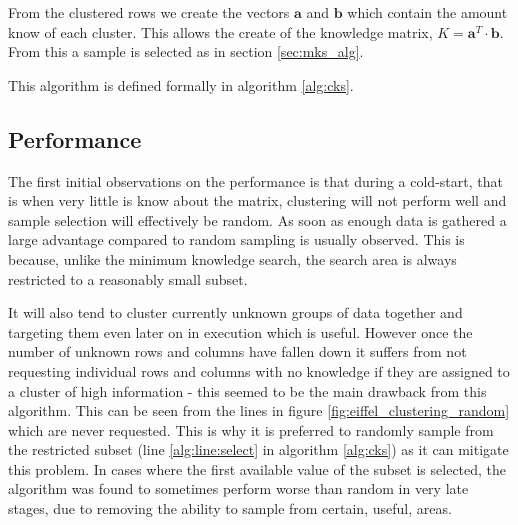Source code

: From the clustered rows we create the vectors $\mathbf{a}$ and $\mathbf{b}$ which contain the amount know of each cluster. This allows the create of the knowledge matrix, $K =\mathbf{a}^T \cdot \mathbf{b}$. From this a sample is selected as in section \ref{sec:mks_alg}.

This algorithm is defined formally in algorithm \ref{alg:cks}.

\subsection{Performance}
The first initial observations on the performance is that during a cold-start, that is when very little is know about the matrix, clustering will not perform well and sample selection will effectively be random. As soon as enough data is gathered a large advantage compared to random sampling is usually observed. This is because, unlike the minimum knowledge search, the search area is always restricted to a reasonably small subset.


It will also tend to cluster currently unknown groups of data together and targeting them even later on in execution which is useful. However once the number of unknown rows and columns have fallen down it suffers from not requesting individual rows and columns with no knowledge if they are assigned to a cluster of high information - this seemed to be the main drawback from this algorithm. This can be seen from the lines in figure \ref{fig:eiffel_clustering_random} which are never requested. This is why it is preferred to randomly sample from the restricted subset (line \ref{alg:line:select} in algorithm \ref{alg:cks}) as it can mitigate this problem. In cases where the first available value of the subset is selected, the algorithm was found to sometimes perform worse than random in very late stages, due to removing the ability to sample from certain, useful, areas.



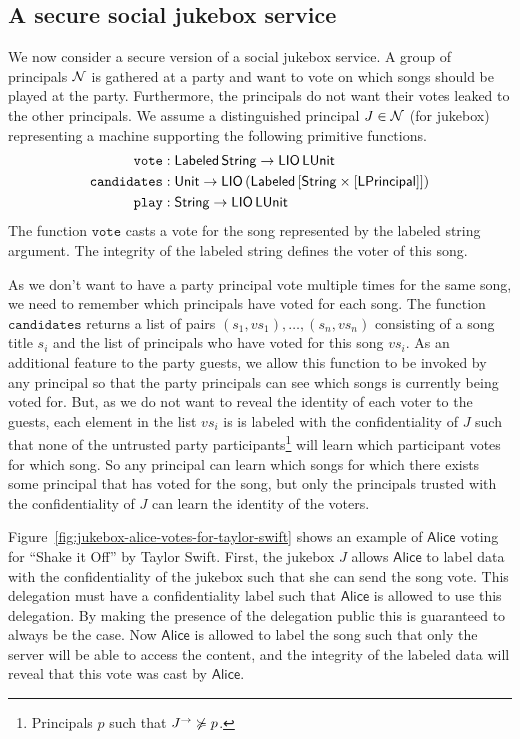 \subsection{A secure social jukebox service}\label{subsec:jukebox}
We now consider a secure version of a social jukebox service. A group of principals $\mathcal{N}$ is gathered at a party and want to vote on which songs should be played at the party. Furthermore, the principals do not want their votes leaked to the other principals. We assume a distinguished principal $J \in \mathcal{N}$ (for jukebox) representing a machine supporting the following primitive functions.
\begin{align*}
\mathtt{vote}&: \mathsf{Labeled}\,\mathsf{String} \to \mathsf{LIO}\,\mathsf{LUnit}\\
\mathtt{candidates}&: \mathsf{Unit} \to \mathsf{LIO}\,(\mathsf{Labeled}\,\lbrack\mathsf{String} \times \lbrack\mathsf{LPrincipal}\rbrack\rbrack)\\
\mathtt{play}&: \mathsf{String} \to \mathsf{LIO}\,\mathsf{LUnit}
\end{align*}
The function $\mathtt{vote}$ casts a vote for the song represented by the labeled string argument. The integrity of the labeled string defines the voter of this song.

As we don't want to have a party principal vote multiple times for the same song, we need to remember which principals have voted for each song. The function $\mathtt{candidates}$ returns a list of pairs $(s_1, \mathit{vs}_1), \dots, (s_n, {\mathit{vs}}_n)$ consisting of a song title $s_i$ and the list of principals who have voted for this song $\mathit{vs}_i$. As an additional feature to the party guests, we allow this function to be invoked by any principal so that the party principals can see which songs is currently being voted for. But, as we do not want to reveal the identity of each voter to the guests, each element in the list $\mathit{vs}_i$ is is labeled with the confidentiality of $J$ such that none of the untrusted party participants\footnote{Principals $p$ such that $J^{\rightarrow} \not\succcurlyeq p$.} will learn which participant votes for which song. So any principal can learn which songs for which there exists some principal that has voted for the song, but only the principals trusted with the confidentiality of $J$ can learn the identity of the voters.

Figure~\ref{fig:jukebox-alice-votes-for-taylor-swift} shows an example of $\mathsf{Alice}$ voting for ``Shake it Off'' by Taylor Swift. First, the jukebox $J$ allows $\mathsf{Alice}$ to label data with the confidentiality of the jukebox such that she can send the song vote. This delegation must have a confidentiality label such that $\mathsf{Alice}$ is allowed to use this delegation. By making the presence of the delegation public this is guaranteed to always be the case. Now $\mathsf{Alice}$ is allowed to label the song such that only the server will be able to access the content, and the integrity of the labeled data will reveal that this vote was cast by $\mathsf{Alice}$.

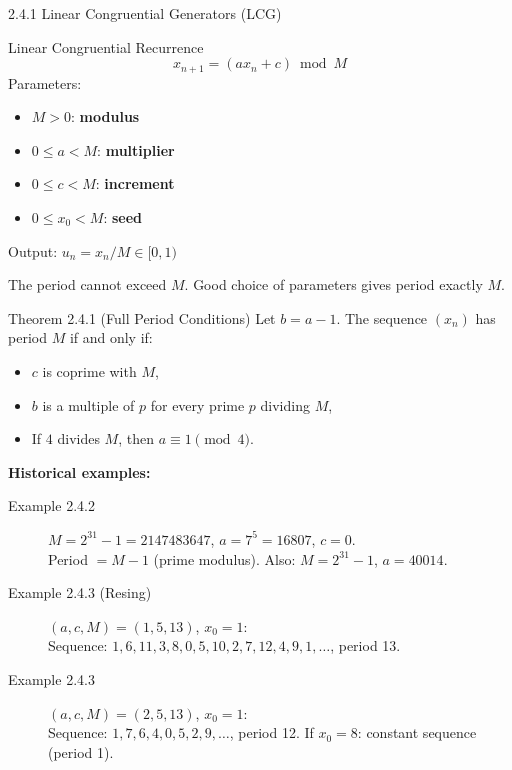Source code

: \documentclass[aspectratio=169,10pt]{beamer}
\begin{document}
\begin{frame}[allowframebreaks]{2.4.1 Linear Congruential Generators (LCG)}

\begin{block}{Linear Congruential Recurrence}
\[
  x_{n+1} = (a x_n + c) \bmod M \tag{2.4.1}
\]
Parameters:
\begin{itemize}
  \item $M > 0$: \textbf{modulus}
  \item $0 \le a < M$: \textbf{multiplier}
  \item $0 \le c < M$: \textbf{increment}
  \item $0 \le x_0 < M$: \textbf{seed}
\end{itemize}
Output: $u_n = x_n / M \in [0,1)$
\end{block}

\medskip
The period cannot exceed $M$. Good choice of parameters gives period exactly $M$.

\framebreak

\begin{block}{Theorem 2.4.1 (Full Period Conditions)}
Let $b = a - 1$. The sequence $(x_n)$ has period $M$ if and only if:
\begin{itemize}
  \item $c$ is coprime with $M$,
  \item $b$ is a multiple of $p$ for every prime $p$ dividing $M$,
  \item If $4$ divides $M$, then $a \equiv 1 \pmod{4}$.
\end{itemize}
\end{block}

\medskip
\textbf{Historical examples:}

\begin{description}
  \item[Example 2.4.2] $M = 2^{31}-1 = 2147483647$, $a = 7^5 = 16807$, $c = 0$.\\
    Period $= M - 1$ (prime modulus). Also: $M = 2^{31}-1$, $a = 40014$.
  \item[Example 2.4.3 (Resing)] $(a,c,M) = (1,5,13)$, $x_0 = 1$:\\
    Sequence: $1, 6, 11, 3, 8, 0, 5, 10, 2, 7, 12, 4, 9, 1, \ldots$, period 13.
  \item[Example 2.4.3] $(a,c,M) = (2,5,13)$, $x_0 = 1$:\\
    Sequence: $1, 7, 6, 4, 0, 5, 2, 9, \ldots$, period 12.
    If $x_0 = 8$: constant sequence (period 1).
\end{description}


\end{frame}
\end{document}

▬▬▬

● Exercise directions
Give back the full listing exactly as written, only without its pictures.

● Answer space
Source code

: From the clustered rows we create the vectors $\mathbf{a}$ and $\mathbf{b}$ which contain the amount know of each cluster. This allows the create of the knowledge matrix, $K =\mathbf{a}^T \cdot \mathbf{b}$. From this a sample is selected as in section \ref{sec:mks_alg}.

This algorithm is defined formally in algorithm \ref{alg:cks}.

\subsection{Performance}
The first initial observations on the performance is that during a cold-start, that is when very little is know about the matrix, clustering will not perform well and sample selection will effectively be random. As soon as enough data is gathered a large advantage compared to random sampling is usually observed. This is because, unlike the minimum knowledge search, the search area is always restricted to a reasonably small subset.


It will also tend to cluster currently unknown groups of data together and targeting them even later on in execution which is useful. However once the number of unknown rows and columns have fallen down it suffers from not requesting individual rows and columns with no knowledge if they are assigned to a cluster of high information - this seemed to be the main drawback from this algorithm. This can be seen from the lines in figure \ref{fig:eiffel_clustering_random} which are never requested. This is why it is preferred to randomly sample from the restricted subset (line \ref{alg:line:select} in algorithm \ref{alg:cks}) as it can mitigate this problem. In cases where the first available value of the subset is selected, the algorithm was found to sometimes perform worse than random in very late stages, due to removing the ability to sample from certain, useful, areas.



 \subsection{A secure social jukebox service}\label{subsec:jukebox}
We now consider a secure version of a social jukebox service. A group of principals $\mathcal{N}$ is gathered at a party and want to vote on which songs should be played at the party. Furthermore, the principals do not want their votes leaked to the other principals. We assume a distinguished principal $J \in \mathcal{N}$ (for jukebox) representing a machine supporting the following primitive functions.
\begin{align*}
\mathtt{vote}&: \mathsf{Labeled}\,\mathsf{String} \to \mathsf{LIO}\,\mathsf{LUnit}\\
\mathtt{candidates}&: \mathsf{Unit} \to \mathsf{LIO}\,(\mathsf{Labeled}\,\lbrack\mathsf{String} \times \lbrack\mathsf{LPrincipal}\rbrack\rbrack)\\
\mathtt{play}&: \mathsf{String} \to \mathsf{LIO}\,\mathsf{LUnit}
\end{align*}
The function $\mathtt{vote}$ casts a vote for the song represented by the labeled string argument. The integrity of the labeled string defines the voter of this song.

As we don't want to have a party principal vote multiple times for the same song, we need to remember which principals have voted for each song. The function $\mathtt{candidates}$ returns a list of pairs $(s_1, \mathit{vs}_1), \dots, (s_n, {\mathit{vs}}_n)$ consisting of a song title $s_i$ and the list of principals who have voted for this song $\mathit{vs}_i$. As an additional feature to the party guests, we allow this function to be invoked by any principal so that the party principals can see which songs is currently being voted for. But, as we do not want to reveal the identity of each voter to the guests, each element in the list $\mathit{vs}_i$ is is labeled with the confidentiality of $J$ such that none of the untrusted party participants\footnote{Principals $p$ such that $J^{\rightarrow} \not\succcurlyeq p$.} will learn which participant votes for which song. So any principal can learn which songs for which there exists some principal that has voted for the song, but only the principals trusted with the confidentiality of $J$ can learn the identity of the voters.

Figure~\ref{fig:jukebox-alice-votes-for-taylor-swift} shows an example of $\mathsf{Alice}$ voting for ``Shake it Off'' by Taylor Swift. First, the jukebox $J$ allows $\mathsf{Alice}$ to label data with the confidentiality of the jukebox such that she can send the song vote. This delegation must have a confidentiality label such that $\mathsf{Alice}$ is allowed to use this delegation. By making the presence of the delegation public this is guaranteed to always be the case. Now $\mathsf{Alice}$ is allowed to label the song such that only the server will be able to access the content, and the integrity of the labeled data will reveal that this vote was cast by $\mathsf{Alice}$.

Source code

: \documentclass[aspectratio=169,10pt]{beamer}
\begin{document}
\begin{frame}[allowframebreaks]{2.4.1 Linear Congruential Generators (LCG)}

\begin{block}{Linear Congruential Recurrence}
\[
  x_{n+1} = (a x_n + c) \bmod M \tag{2.4.1}
\]
Parameters:
\begin{itemize}
  \item $M > 0$: \textbf{modulus}
  \item $0 \le a < M$: \textbf{multiplier}
  \item $0 \le c < M$: \textbf{increment}
  \item $0 \le x_0 < M$: \textbf{seed}
\end{itemize}
Output: $u_n = x_n / M \in [0,1)$
\end{block}

\medskip
The period cannot exceed $M$. Good choice of parameters gives period exactly $M$.

\framebreak

\begin{block}{Theorem 2.4.1 (Full Period Conditions)}
Let $b = a - 1$. The sequence $(x_n)$ has period $M$ if and only if:
\begin{itemize}
  \item $c$ is coprime with $M$,
  \item $b$ is a multiple of $p$ for every prime $p$ dividing $M$,
  \item If $4$ divides $M$, then $a \equiv 1 \pmod{4}$.
\end{itemize}
\end{block}

\medskip
\textbf{Historical examples:}

\begin{description}
  \item[Example 2.4.2] $M = 2^{31}-1 = 2147483647$, $a = 7^5 = 16807$, $c = 0$.\\
    Period $= M - 1$ (prime modulus). Also: $M = 2^{31}-1$, $a = 40014$.
  \item[Example 2.4.3 (Resing)] $(a,c,M) = (1,5,13)$, $x_0 = 1$:\\
    Sequence: $1, 6, 11, 3, 8, 0, 5, 10, 2, 7, 12, 4, 9, 1, \ldots$, period 13.
  \item[Example 2.4.3] $(a,c,M) = (2,5,13)$, $x_0 = 1$:\\
    Sequence: $1, 7, 6, 4, 0, 5, 2, 9, \ldots$, period 12.
    If $x_0 = 8$: constant sequence (period 1).
\end{description}


\end{frame}
\end{document}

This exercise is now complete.